Hoad, Robinson and Davies

AuTOMATING DES OUTPUT ANALYSIS: HOW MANY REPLICATIONS TO RUN

Kathryn Hoad / Stewart Robinson / Ruth Davies / Mark Elder
Warwick Business School / Warwick Business School / Warwick Business School / SIMUL8 Corporation
The University of Warwick / The University of Warwick / The University of Warwick / 141 St James' Road
Coventry, CV4 7AL, UK. / Coventry, CV4 7AL, UK. / Coventry, CV4 7AL, UK. / Glasgow, G4 0LT, UK

ABSTRACT

This paper describes the selection and automation of a method for estimating how many replications should be run to achieve a required accuracy in the output. The motivation is to provide an easy to use method that can be incorporated into existing simulation software that enables practitioners to obtain results of a specified accuracy.
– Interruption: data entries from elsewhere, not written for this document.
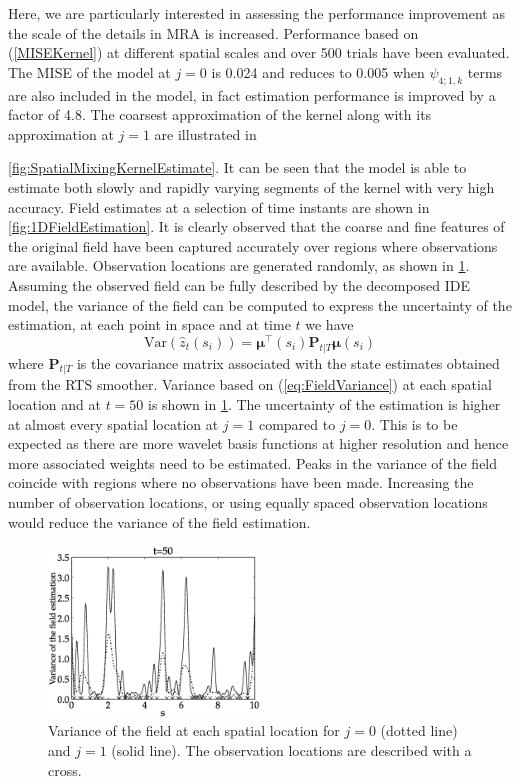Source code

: \documentclass[11pt,draftcls,onecolumn,peerreview]{IEEEtran}
\begin{document}
  Here, we are particularly interested in assessing the performance improvement as the scale of the details in MRA is increased. Performance based on (\ref{MISEKernel}) at different spatial scales and over 500 trials have been evaluated. The MISE of the model at $j=0$ is 0.024 and reduces to 0.005 when $\psi_{4;1,k}$ terms are also included in the model, in fact estimation performance is improved by a factor of 4.8. The coarsest approximation of the kernel along with its approximation at $j=1$ are illustrated in \figurename{\ref{fig:SpatialMixingKernelEstimate}. It can be seen that the model is able to estimate both slowly and rapidly varying segments of the  kernel with very high accuracy.  Field estimates  at a selection of time instants are shown in \figurename{\ref{fig:1DFieldEstimation}}. It is clearly observed that the coarse and fine features of the original field have been captured accurately over regions where observations are available. Observation locations are generated randomly, as shown in \figurename{ \ref{fig:FieldVariance}}. Assuming the observed field can be fully described by the  decomposed IDE model, the variance of the field can be computed to express the  uncertainty of the estimation, at each point in space and at time $t$ we have 
\begin{equation}
 \text{Var}(\hat z_t(s_i))=\boldsymbol\mu^{\top}(s_i) \mathbf P_{t|T}\boldsymbol\mu(s_i)
\label{eq:FieldVariance}
\end{equation}
where $\mathbf P_{t|T} $ is the covariance matrix associated with the  state estimates obtained from the RTS smoother. Variance based on (\ref{eq:FieldVariance}) at each spatial location and at $t=50$ is shown in \figurename{\ref{fig:FieldVariance}}. The uncertainty of the estimation is higher at almost  every spatial location at $j=1$ compared to $j=0$. This is to be expected as there are more wavelet basis functions at higher resolution and hence more associated weights need to be estimated. Peaks in the variance of the field coincide with regions where no observations have been made. Increasing the number of observation locations, or using equally spaced observation locations would reduce the variance of the field estimation.
\begin{figure}[!h] 
\centering
\includegraphics[width=0.5\textwidth]{./Graph/aram4.eps}
\caption{Variance of the field at each spatial location for $j=0$ (dotted line) and $j=1$ (solid line). The observation locations are described with a cross.}
\label{fig:FieldVariance}
\end{figure} 
}
\end{document}
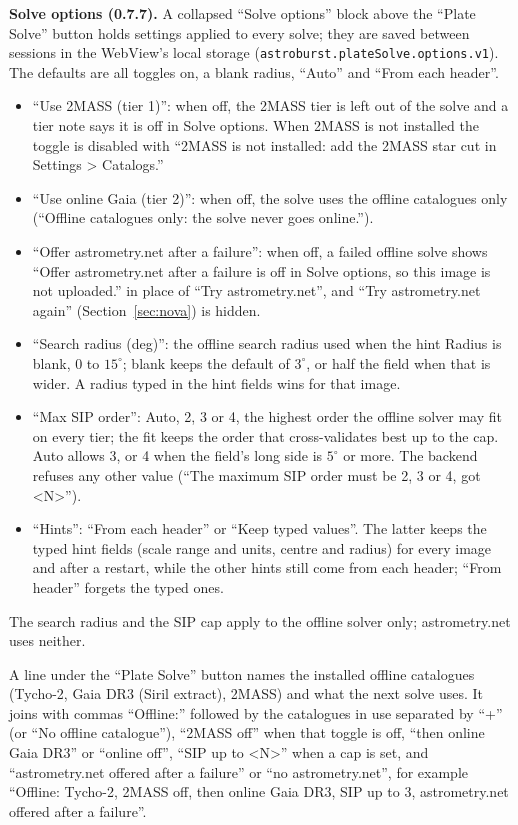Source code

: \documentclass[11pt,a4paper]{article}
\newcommand{\code}[1]{\texttt{\small #1}}
\begin{document}
    \textbf{Solve options (0.7.7).} A collapsed ``Solve options'' block above the ``Plate Solve'' button holds settings applied to every solve; they are saved between sessions in the WebView's local storage (\code{astroburst.plateSolve.options.v1}). The defaults are all toggles on, a blank radius, ``Auto'' and ``From each header''.
    \begin{itemize}[nosep]
    \item ``Use 2MASS (tier 1)'': when off, the 2MASS tier is left out of the solve and a tier note says it is off in Solve options. When 2MASS is not installed the toggle is disabled with ``2MASS is not installed: add the 2MASS star cut in Settings > Catalogs.''
    \item ``Use online Gaia (tier 2)'': when off, the solve uses the offline catalogues only (``Offline catalogues only: the solve never goes online.'').
    \item ``Offer astrometry.net after a failure'': when off, a failed offline solve shows ``Offer astrometry.net after a failure is off in Solve options, so this image is not uploaded.'' in place of ``Try astrometry.net'', and ``Try astrometry.net again'' (Section~\ref{sec:nova}) is hidden.
    \item ``Search radius (deg)'': the offline search radius used when the hint Radius is blank, 0 to $15^{\circ}$; blank keeps the default of $3^{\circ}$, or half the field when that is wider. A radius typed in the hint fields wins for that image.
    \item ``Max SIP order'': Auto, 2, 3 or 4, the highest order the offline solver may fit on every tier; the fit keeps the order that cross-validates best up to the cap. Auto allows 3, or 4 when the field's long side is $5^{\circ}$ or more. The backend refuses any other value (``The maximum SIP order must be 2, 3 or 4, got \textless N\textgreater'').
    \item ``Hints'': ``From each header'' or ``Keep typed values''. The latter keeps the typed hint fields (scale range and units, centre and radius) for every image and after a restart, while the other hints still come from each header; ``From header'' forgets the typed ones.
    \end{itemize}
    The search radius and the SIP cap apply to the offline solver only; astrometry.net uses neither.

    A line under the ``Plate Solve'' button names the installed offline catalogues (Tycho-2, Gaia DR3 (Siril extract), 2MASS) and what the next solve uses. It joins with commas ``Offline:'' followed by the catalogues in use separated by ``+'' (or ``No offline catalogue''), ``2MASS off'' when that toggle is off, ``then online Gaia DR3'' or ``online off'', ``SIP up to \textless N\textgreater'' when a cap is set, and ``astrometry.net offered after a failure'' or ``no astrometry.net'', for example ``Offline: Tycho-2, 2MASS off, then online Gaia DR3, SIP up to 3, astrometry.net offered after a failure''.
\end{document}
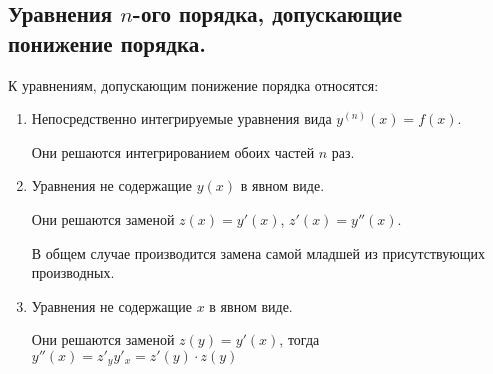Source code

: \subsection{%
  Уравнения \(n\)-ого порядка, допускающие понижение порядка.%
}

К уравнениям, допускающим понижение порядка относятся:

\begin{enumerate}
  \item Непосредственно интегрируемые уравнения вида \(y^{(n)}(x) = f(x)\).
  
  Они решаются интегрированием обоих частей \(n\) раз.

  \item Уравнения не содержащие \(y(x)\) в явном виде.
  
  Они решаются заменой \(z(x) = y'(x)\), \(z'(x) = y''(x)\).

  \begin{remark}
    В общем случае производится замена самой младшей из присутствующих
    производных.
  \end{remark}

  \item Уравнения не содержащие \(x\) в явном виде.
  
  Они решаются заменой \(z(y) = y'(x)\), тогда
  \(y''(x) = z'_{y} y'_{x} = z'(y) \cdot z(y)\)
\end{enumerate}
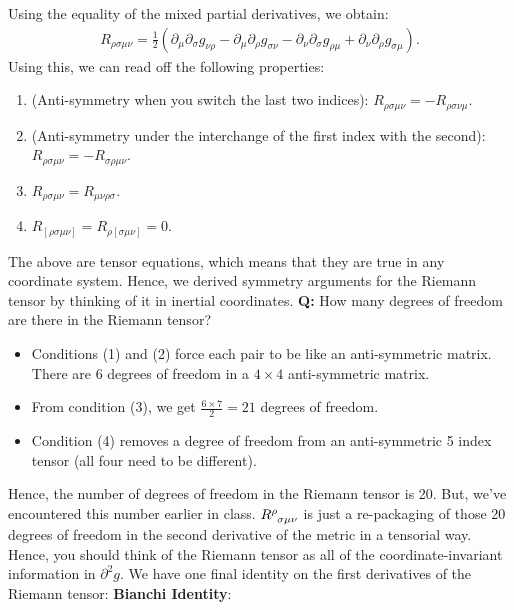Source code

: \documentclass[11pt]{article}
\newcommand{\riemanntensor}[0]{\tensor{R}{^\rho_{\sigma \mu \nu}}}
\theoremstyle{definition}
\begin{document}
Using the equality of the mixed partial derivatives, we obtain: 
\begin{align*}
	R_{\rho \sigma \mu \nu} = \frac{1}{2} ( \partial_\mu \partial_\sigma g_{\nu \rho} - \partial_\mu \partial_\rho g_{\sigma \nu} - \partial_\nu \partial_\sigma g_{\rho \mu} + \partial_\nu \partial_\rho g_{\sigma \mu} ). 
\end{align*}
Using this, we can read off the following properties: 
\begin{enumerate}[noitemsep]
	\item (Anti-symmetry when you switch the last two indices): \( R_{\rho \sigma \mu \nu} = - R_{\rho \sigma \nu \mu} \). 
	\item (Anti-symmetry under the interchange of the first index with the second):\( R_{\rho \sigma \mu \nu} = - R_{\sigma \rho \mu \nu} \). 
	\item \( R_{\rho \sigma \mu \nu} = R_{\mu \nu \rho \sigma} \).
	\item \( R_{[\rho \sigma \mu \nu]} = R_{\rho[\sigma\mu \nu] } = 0 \).
\end{enumerate}
The above are tensor equations, which means that they are true in any coordinate system. Hence, we derived symmetry arguments for the Riemann tensor by thinking of it in inertial coordinates. 
\newline
\newline
\textbf{Q:} How many degrees of freedom are there in the Riemann tensor?
\begin{itemize}[noitemsep]
	\item Conditions (1) and (2) force each pair to be like an anti-symmetric matrix. There are 6 degrees of freedom in a \( 4 \times 4 \) anti-symmetric matrix. 
	\item From condition (3), we get \( \frac{6 \times 7}{2} = 21 \) degrees of freedom.
	\item Condition (4) removes a degree of freedom from an anti-symmetric 5 index tensor (all four need to be different). 
\end{itemize}
Hence, the number of degrees of freedom in the Riemann tensor is 20. But, we've encountered this number earlier in class. \( \riemanntensor \) is just a re-packaging of those 20 degrees of freedom in the second derivative of the metric in a tensorial way. Hence, you should think of the Riemann tensor as all of the coordinate-invariant information in \( \partial^2 g \). 
\newline
\newline
We have one final identity on the first derivatives of the Riemann tensor: \textbf{Bianchi Identity}: 
\end{document}
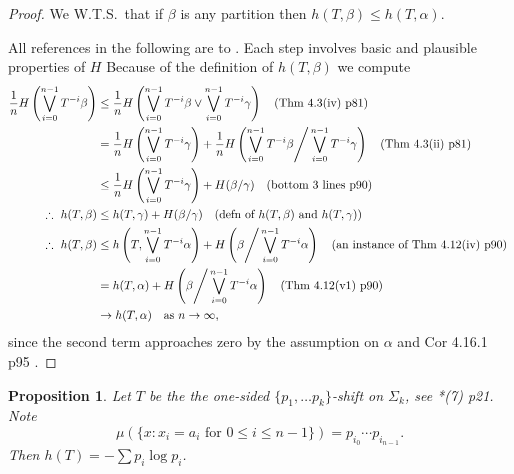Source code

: \documentclass[a4paper]{amsart}
\theoremstyle{plain}
\newtheorem{proposition}[theorem]{Proposition}
\theoremstyle{definition}
\theoremstyle{remark}
\begin{document}
\begin{proof} We W.T.S.\ that if $ \beta $ is any partition then $ h(T, \beta ) \leq h(T, \alpha ) $.  

All references in the following are to \cite{Wal}.   Each step involves basic and plausible properties of $ H $ 
Because of the definition of $h (T, \beta ) $ we compute
\begin{align*}
\frac{1}{n} H\left( \bigvee_{i=0}^{n-1} T^{-i} \beta \right)
   &\leq  \frac{1}{n} H\left( \bigvee_{i=0}^{n-1} T^{-i} \beta \vee    \bigvee_{i=0}^{n-1} T^{-i} \gamma    \right)
   \quad \text{(Thm 4.3(iv) p81)}   \\
   &= \frac{1}{n}  H\left(  \bigvee_{i=0}^{n-1} T^{-i} \gamma  \right) +  
    \frac{1}{n} H\left( \bigvee_{i=0}^{n-1} T^{-i} \beta \Bigg/    \bigvee_{i=0}^{n-1} T^{-i} \gamma    \right)
   \quad \text{(Thm 4.3(ii) p81)}   \\
   &\leq \frac{1}{n}  H\left(  \bigvee_{i=0}^{n-1} T^{-i} \gamma  \right) +  H(\beta / \gamma ) 
   \quad \text{(bottom 3 lines p90)}   \\
\therefore\ h(T, \beta ) &\leq    h(T, \gamma  ) +  H(\beta / \gamma ) 
    \quad \text{(defn of $h(T, \beta ) $ and $     h(T, \gamma  ) $) }   \\
\therefore\ h(T, \beta ) &\leq    h\left(T,   \bigvee_{i=0}^{n-1} T^{-i} \alpha   \right) + 
                 H\left(\beta \Bigg/   \bigvee_{i=0}^{n-1} T^{-i} \alpha   \right)  
    \quad \text{(an instance of Thm 4.12(iv) p90) }   \\
    &= h(T, \alpha) +        H\left(\beta \Bigg/   \bigvee_{i=0}^{n-1} T^{-i} \alpha   \right)           
    \quad \text{(Thm 4.12(v1) p90) }   \\
        &\to     h(T, \alpha) \quad \text{as } n\to \infty,
  \end{align*} 
since the second term approaches zero by the assumption on $ \alpha  $ and Cor 4.16.1 p95 .               
\end{proof} 


\begin{proposition} Let $ T $ be the the one-sided $\{p_1,\dots p_k\} $-shift  on $ \Sigma_k $, see \cite{Wal}*{(7) p21}.  Note
\[
 \mu(\{x : x_i = a_i \text{ for } 0\leq i \leq n-1 \}) = p_{i_0} \cdots  p_{i_{n-1}}.
 \]
 Then $ h(T) =-\sum p_i \log p_i $.
\end{proposition}
\end{document}
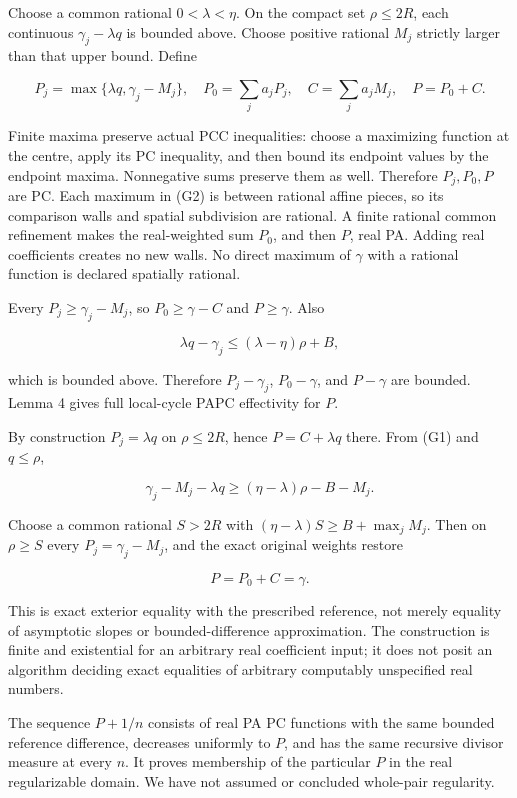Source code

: \documentclass[
  10pt,
]{article}
\begin{document}
Choose a common rational \(0<\lambda<\eta\). On the compact set
\(\rho\leq2R\), each continuous \(\gamma_j-\lambda q\) is bounded above.
Choose positive rational \(M_j\) strictly larger than that upper bound.
Define

\[
P_j=\max\{\lambda q,\gamma_j-M_j\},\quad
P_0=\sum_j a_j P_j,\quad C=\sum_j a_j M_j,\quad P=P_0+C. \tag{G2}
\]

Finite maxima preserve actual PCC inequalities: choose a maximizing
function at the centre, apply its PC inequality, and then bound its
endpoint values by the endpoint maxima. Nonnegative sums preserve them
as well. Therefore \(P_j,P_0,P\) are PC. Each maximum in (G2) is between
rational affine pieces, so its comparison walls and spatial subdivision
are rational. A finite rational common refinement makes the
real-weighted sum \(P_0\), and then \(P\), real PA. Adding real
coefficients creates no new walls. No direct maximum of \(\gamma\) with
a rational function is declared spatially rational.

Every \(P_j\geq\gamma_j-M_j\), so \(P_0\geq\gamma-C\) and
\(P\geq\gamma\). Also

\[
\lambda q-\gamma_j\leq(\lambda-\eta)\rho+B,
\]

which is bounded above. Therefore \(P_j-\gamma_j\), \(P_0-\gamma\), and
\(P-\gamma\) are bounded. Lemma 4 gives full local-cycle PAPC
effectivity for \(P\).

By construction \(P_j=\lambda q\) on \(\rho\leq2R\), hence
\(P=C+\lambda q\) there. From (G1) and \(q\leq\rho\),

\[
\gamma_j-M_j-\lambda q\geq(\eta-\lambda)\rho-B-M_j.
\]

Choose a common rational \(S>2R\) with
\((\eta-\lambda)S\geq B+\max_j M_j\). Then on \(\rho\geq S\) every
\(P_j=\gamma_j-M_j\), and the exact original weights restore

\[
P=P_0+C=\gamma. \tag{G3}
\]

This is exact exterior equality with the prescribed reference, not
merely equality of asymptotic slopes or bounded-difference
approximation. The construction is finite and existential for an
arbitrary real coefficient input; it does not posit an algorithm
deciding exact equalities of arbitrary computably unspecified real
numbers.

The sequence \(P+1/n\) consists of real PA PC functions with the same
bounded reference difference, decreases uniformly to \(P\), and has the
same recursive divisor measure at every \(n\). It proves membership of
the particular \(P\) in the real regularizable domain. We have not
assumed or concluded whole-pair regularity.
\end{document}
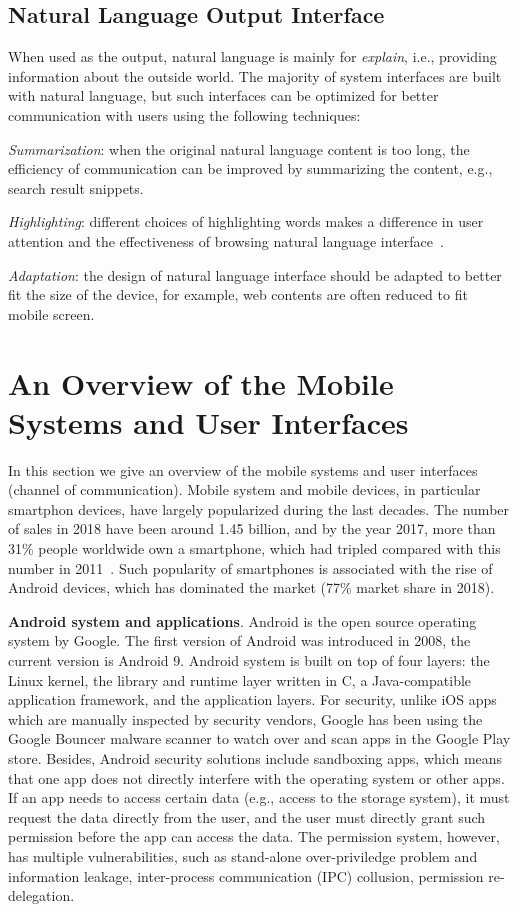 \subsection{Natural Language Output Interface}

When used as the output, natural language is mainly for \textit{explain}, i.e., providing information about the outside world. The majority of system interfaces are built with natural language, but such interfaces can be optimized for better communication with users using the following techniques:

\textit{Summarization}: when the original natural language content is too long, the efficiency of communication can be improved by summarizing the content, e.g., search result snippets. 

\textit{Highlighting}: different choices of highlighting words makes a difference in user attention and the effectiveness of browsing natural language interface~\cite{patel2005systems}.

\textit{Adaptation}: the design of natural language interface should be adapted to better fit the size of the device, for example, web contents are often reduced to fit mobile screen. 

\section{An Overview of the Mobile Systems and User Interfaces}

In this section we give an overview of the mobile systems and user interfaces (channel of communication). Mobile system and mobile devices, in particular smartphon devices, have largely popularized during the last decades. The number of sales in 2018 have been around 1.45 billion, and by the year 2017, more than 31\% people worldwide own a smartphone, which had tripled compared with this number in 2011~\cite{smartphonechart}. Such popularity of smartphones is associated with the rise of Android devices, which has dominated the market (77\% market share in 2018). 

\textbf{Android system and applications}. Android is the open source operating system by Google. The first version of Android was introduced in 2008, the current version is Android 9. Android system is built on top of four layers: the Linux kernel, the library and runtime layer written in C, a Java-compatible application framework, and the application layers. For security, unlike iOS apps which are manually inspected by security vendors, Google has been using the Google Bouncer malware scanner to watch over and scan apps in the Google Play store. Besides, Android security solutions include sandboxing apps, which means that one app does not directly interfere with the operating system or other apps. If an app needs to access certain data (e.g., access to the storage system), it must request the data directly from the user, and the user must directly grant such permission before the app can access the data. The permission system, however, has multiple vulnerabilities, such as stand-alone over-priviledge problem and information leakage, inter-process communication (IPC) collusion, permission re-delegation.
The processes and decisions involved in selecting and setting up a method for automation are explained. The extensive test results are outlined, including results from applying the algorithm to a collection of artificial and real models.

1  INTRODUCTION

Appropriate use of a simulation model requires accurate measures of model performance. This in turn, requires decisions concerning three key areas: warm-up, run-length and number of replications. These decisions require specific skills in statistics. Because of the variety and complexity of statistical methods used to make informed decisions on these matters, at the moment, most simulation software provides little or no guidance to users on making these important decisions. In surveys of simulation users both Hlupic (1999) and Hollocks (2001) identify better experimental support as being much needed. Hollocks notes that ‘simulation is increasingly in the hands of non-specialists, so the quality of experimentation is at higher risk’. The purpose of this paper is to document the development of a methodology for automatically advising a simulation user on one of these three key decisions, how many replications should be run?

The specific objectives are:

·  To determine the most appropriate method/s for automating the selection of the number of replications to run

·  To determine the effectiveness of the analysis method/s

·  To revise the method/s where necessary in order to improve their effectiveness and capacity for automation

·  To propose a procedure for automated output analysis of the number of replications.

At present this work is only concerned with looking at analysis of a single scenario.

Multiple replications are performed by changing the random number streams that are used by the model and re-running the simulation. The aim is to produce multiple samples in order to obtain a better estimate of mean performance (Robinson 2004, Law 2007, Banks et al. 2005). The question therefore arises as to how many replications are needed. The limiting factors will be computing time and expense. Assuming that performing N replications achieves a satisfactory estimate of mean performance as required by the user, performing more than N replications may be an unnecessary use of computer time and considerable expense. However, performing fewer than N replications could lead to inaccurate results and thus to incorrect decisions being made.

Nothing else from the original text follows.